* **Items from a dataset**
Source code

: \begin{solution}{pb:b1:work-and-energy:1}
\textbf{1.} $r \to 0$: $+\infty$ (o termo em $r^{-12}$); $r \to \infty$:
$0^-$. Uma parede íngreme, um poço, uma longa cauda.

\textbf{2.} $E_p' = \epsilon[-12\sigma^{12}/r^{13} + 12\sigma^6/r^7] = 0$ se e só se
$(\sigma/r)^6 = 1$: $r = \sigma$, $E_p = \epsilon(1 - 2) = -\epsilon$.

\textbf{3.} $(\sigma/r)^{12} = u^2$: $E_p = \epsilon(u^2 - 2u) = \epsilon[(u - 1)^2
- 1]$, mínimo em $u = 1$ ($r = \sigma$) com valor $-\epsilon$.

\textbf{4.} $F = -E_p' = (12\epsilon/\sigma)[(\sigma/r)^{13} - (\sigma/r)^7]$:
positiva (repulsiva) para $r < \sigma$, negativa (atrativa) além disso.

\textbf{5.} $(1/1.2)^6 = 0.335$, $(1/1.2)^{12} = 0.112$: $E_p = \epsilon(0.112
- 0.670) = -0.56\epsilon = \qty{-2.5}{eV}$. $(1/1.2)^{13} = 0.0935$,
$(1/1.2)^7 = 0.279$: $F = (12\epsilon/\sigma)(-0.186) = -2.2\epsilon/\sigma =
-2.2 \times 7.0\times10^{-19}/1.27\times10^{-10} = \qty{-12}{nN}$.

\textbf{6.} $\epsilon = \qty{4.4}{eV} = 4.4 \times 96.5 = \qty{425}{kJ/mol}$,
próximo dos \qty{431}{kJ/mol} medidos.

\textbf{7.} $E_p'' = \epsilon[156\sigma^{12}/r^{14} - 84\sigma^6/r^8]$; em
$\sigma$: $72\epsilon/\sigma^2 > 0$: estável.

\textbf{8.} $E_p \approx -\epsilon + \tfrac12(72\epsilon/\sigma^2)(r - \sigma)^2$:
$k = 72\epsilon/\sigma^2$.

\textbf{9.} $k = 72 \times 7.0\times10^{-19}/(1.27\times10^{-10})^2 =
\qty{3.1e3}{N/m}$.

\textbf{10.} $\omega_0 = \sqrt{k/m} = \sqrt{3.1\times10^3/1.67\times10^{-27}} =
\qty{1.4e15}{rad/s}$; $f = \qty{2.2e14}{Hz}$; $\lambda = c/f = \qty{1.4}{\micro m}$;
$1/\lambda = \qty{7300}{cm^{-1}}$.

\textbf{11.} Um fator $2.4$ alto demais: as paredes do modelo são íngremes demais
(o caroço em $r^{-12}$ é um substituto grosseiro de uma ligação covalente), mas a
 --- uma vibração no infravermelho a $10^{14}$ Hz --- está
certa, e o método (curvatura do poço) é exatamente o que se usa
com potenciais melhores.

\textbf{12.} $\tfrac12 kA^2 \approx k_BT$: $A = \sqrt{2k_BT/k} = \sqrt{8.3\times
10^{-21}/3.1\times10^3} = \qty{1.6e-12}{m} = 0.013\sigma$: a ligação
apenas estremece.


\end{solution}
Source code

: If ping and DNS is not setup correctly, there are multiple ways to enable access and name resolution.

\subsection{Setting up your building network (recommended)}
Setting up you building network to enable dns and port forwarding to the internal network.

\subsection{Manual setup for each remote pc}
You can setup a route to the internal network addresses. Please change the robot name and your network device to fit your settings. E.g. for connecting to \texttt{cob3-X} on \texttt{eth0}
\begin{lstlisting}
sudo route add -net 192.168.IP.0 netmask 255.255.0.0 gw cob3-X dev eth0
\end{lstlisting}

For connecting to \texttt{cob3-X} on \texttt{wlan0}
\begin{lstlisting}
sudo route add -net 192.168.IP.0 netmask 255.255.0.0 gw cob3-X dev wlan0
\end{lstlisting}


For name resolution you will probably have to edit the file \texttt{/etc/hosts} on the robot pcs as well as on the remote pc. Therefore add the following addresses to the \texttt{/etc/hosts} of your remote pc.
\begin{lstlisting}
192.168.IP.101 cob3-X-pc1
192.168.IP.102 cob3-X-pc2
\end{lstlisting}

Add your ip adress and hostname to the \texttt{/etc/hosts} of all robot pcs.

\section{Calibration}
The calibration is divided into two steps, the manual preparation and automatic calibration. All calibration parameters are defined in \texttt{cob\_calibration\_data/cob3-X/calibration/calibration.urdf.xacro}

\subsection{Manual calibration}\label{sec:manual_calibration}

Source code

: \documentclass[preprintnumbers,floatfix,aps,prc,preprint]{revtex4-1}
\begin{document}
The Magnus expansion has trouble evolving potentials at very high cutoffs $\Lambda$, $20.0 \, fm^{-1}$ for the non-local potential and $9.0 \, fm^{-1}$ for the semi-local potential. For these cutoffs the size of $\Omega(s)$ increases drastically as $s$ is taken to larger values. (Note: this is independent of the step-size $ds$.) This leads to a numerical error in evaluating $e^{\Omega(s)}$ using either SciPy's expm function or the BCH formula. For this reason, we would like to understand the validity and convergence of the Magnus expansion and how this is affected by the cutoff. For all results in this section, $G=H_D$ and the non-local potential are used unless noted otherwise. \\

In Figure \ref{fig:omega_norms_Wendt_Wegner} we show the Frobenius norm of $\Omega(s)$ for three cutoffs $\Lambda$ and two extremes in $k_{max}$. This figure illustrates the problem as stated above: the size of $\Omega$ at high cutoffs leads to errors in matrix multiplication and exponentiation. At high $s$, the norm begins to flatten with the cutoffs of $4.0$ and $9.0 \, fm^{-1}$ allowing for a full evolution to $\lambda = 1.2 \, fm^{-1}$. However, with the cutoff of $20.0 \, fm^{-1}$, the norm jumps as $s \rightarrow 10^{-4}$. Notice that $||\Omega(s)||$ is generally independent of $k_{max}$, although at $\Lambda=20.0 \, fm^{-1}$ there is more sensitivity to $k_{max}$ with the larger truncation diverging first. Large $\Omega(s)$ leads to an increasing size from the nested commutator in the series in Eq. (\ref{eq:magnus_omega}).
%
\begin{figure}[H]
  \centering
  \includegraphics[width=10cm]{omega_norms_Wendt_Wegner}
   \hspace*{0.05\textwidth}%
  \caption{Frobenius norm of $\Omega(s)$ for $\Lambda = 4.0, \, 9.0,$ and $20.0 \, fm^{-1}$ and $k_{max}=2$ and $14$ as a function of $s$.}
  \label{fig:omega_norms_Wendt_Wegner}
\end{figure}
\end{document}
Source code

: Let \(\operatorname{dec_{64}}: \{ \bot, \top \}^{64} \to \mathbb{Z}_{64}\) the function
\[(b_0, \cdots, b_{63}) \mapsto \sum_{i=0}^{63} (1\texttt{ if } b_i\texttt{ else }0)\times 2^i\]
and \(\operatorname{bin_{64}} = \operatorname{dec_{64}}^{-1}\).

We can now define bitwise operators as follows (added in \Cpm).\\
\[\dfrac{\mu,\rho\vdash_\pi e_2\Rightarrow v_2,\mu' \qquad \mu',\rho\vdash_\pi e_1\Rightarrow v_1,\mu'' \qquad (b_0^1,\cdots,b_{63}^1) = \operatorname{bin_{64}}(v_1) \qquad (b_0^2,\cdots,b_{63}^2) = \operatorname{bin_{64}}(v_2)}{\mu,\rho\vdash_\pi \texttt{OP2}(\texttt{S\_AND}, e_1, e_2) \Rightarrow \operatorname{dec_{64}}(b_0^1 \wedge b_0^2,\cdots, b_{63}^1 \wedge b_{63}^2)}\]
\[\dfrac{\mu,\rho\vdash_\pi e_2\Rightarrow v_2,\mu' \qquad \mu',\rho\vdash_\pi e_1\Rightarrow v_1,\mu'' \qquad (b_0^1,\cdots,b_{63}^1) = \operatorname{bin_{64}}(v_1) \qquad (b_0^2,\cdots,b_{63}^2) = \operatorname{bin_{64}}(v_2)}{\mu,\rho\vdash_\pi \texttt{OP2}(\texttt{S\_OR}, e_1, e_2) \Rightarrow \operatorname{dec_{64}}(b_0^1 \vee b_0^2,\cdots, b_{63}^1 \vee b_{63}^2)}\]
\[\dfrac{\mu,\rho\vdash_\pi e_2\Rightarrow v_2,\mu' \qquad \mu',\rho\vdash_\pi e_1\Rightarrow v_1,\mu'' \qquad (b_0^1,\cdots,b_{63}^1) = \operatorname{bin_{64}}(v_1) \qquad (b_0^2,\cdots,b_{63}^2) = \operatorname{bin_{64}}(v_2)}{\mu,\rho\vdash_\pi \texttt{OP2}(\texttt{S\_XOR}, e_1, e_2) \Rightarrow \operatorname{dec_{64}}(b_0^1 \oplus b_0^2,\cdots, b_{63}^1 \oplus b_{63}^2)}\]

* **Work order**
Give back every line from the beginning of the records through the line holding "0.112$: $E_p = \epsilon(0.112", exactly as it reads, and leave out the rest.

* **Response to the task**
Source code

: \begin{solution}{pb:b1:work-and-energy:1}
\textbf{1.} $r \to 0$: $+\infty$ (o termo em $r^{-12}$); $r \to \infty$:
$0^-$. Uma parede íngreme, um poço, uma longa cauda.

\textbf{2.} $E_p' = \epsilon[-12\sigma^{12}/r^{13} + 12\sigma^6/r^7] = 0$ se e só se
$(\sigma/r)^6 = 1$: $r = \sigma$, $E_p = \epsilon(1 - 2) = -\epsilon$.

\textbf{3.} $(\sigma/r)^{12} = u^2$: $E_p = \epsilon(u^2 - 2u) = \epsilon[(u - 1)^2
- 1]$, mínimo em $u = 1$ ($r = \sigma$) com valor $-\epsilon$.

\textbf{4.} $F = -E_p' = (12\epsilon/\sigma)[(\sigma/r)^{13} - (\sigma/r)^7]$:
positiva (repulsiva) para $r < \sigma$, negativa (atrativa) além disso.

\textbf{5.} $(1/1.2)^6 = 0.335$, $(1/1.2)^{12} = 0.112$: $E_p = \epsilon(0.112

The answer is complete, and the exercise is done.